Здесь у нас голод, а там, в Версале, достаточно пищи пусть они поделятся! Патриоты стоят в очередях, продрогшие, измученные голодом, оскорбляемые патрулями, а в это же время кровожадные аристократы, разгоряченные излишествами роскоши и кутежами, топчут национальные кокарды. Неужели верно это чудовищное известие? Да поглядите: зеленые мундиры с красными кантами и черные кокарды - цвета ночи! Неужели нам предстоит военное нападение и голодная смерть? Обратите внимание, зерновая баржа из Корбеля, которая приходила раньше дважды в день с грузом то ли муки, то ли гипса, теперь приходит лишь раз в день. И Ратуша глуха, и собравшиеся там трусы и лентяи!

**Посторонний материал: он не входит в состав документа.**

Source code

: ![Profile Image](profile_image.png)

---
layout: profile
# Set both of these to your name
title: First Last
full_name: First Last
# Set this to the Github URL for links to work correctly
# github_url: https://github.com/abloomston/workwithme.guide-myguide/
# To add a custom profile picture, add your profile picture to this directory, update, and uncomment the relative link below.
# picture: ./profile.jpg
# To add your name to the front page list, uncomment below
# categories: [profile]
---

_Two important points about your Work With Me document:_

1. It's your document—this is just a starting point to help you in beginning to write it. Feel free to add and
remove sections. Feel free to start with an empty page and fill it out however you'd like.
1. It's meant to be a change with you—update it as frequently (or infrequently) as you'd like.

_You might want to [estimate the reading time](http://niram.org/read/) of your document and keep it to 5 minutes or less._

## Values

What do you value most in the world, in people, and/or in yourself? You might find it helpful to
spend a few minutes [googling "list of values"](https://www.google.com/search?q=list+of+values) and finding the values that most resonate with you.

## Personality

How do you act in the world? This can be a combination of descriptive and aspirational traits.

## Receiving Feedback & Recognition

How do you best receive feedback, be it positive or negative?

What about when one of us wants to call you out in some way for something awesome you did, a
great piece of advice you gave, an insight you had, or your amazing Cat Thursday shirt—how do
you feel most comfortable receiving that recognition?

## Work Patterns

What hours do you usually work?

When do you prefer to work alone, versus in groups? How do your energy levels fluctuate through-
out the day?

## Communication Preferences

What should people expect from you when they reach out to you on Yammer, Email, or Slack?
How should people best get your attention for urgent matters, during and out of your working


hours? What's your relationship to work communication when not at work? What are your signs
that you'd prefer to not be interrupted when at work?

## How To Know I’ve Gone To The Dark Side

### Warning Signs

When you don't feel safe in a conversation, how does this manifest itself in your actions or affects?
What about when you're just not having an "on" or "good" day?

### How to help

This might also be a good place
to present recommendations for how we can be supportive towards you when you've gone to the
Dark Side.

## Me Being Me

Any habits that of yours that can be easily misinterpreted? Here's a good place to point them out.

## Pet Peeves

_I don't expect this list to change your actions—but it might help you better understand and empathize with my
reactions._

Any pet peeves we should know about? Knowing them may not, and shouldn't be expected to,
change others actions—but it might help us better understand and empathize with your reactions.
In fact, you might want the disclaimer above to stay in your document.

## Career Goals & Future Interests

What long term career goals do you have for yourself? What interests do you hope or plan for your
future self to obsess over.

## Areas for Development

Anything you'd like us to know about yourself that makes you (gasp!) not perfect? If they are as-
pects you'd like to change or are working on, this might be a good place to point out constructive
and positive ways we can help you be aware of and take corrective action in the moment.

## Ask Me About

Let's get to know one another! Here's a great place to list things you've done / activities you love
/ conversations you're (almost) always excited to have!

В Кафе-де-Фуайе субботним вечером происходит нечто новое, что повторится еще не раз: женщина публично держит речь. Ее бедному мужу, говорит она, местные власти заткнули рот, их председатель и чиновники не дают ему выступать. Поэтому она будет говорить здесь и разоблачать своим острым языком, пока у нее хватит дыхания, корбельскую баржу, гипсовый хлеб, кощунственные обеды в Опере, зеленые мундиры, бандитов-аристократов и эти их черные кокарды!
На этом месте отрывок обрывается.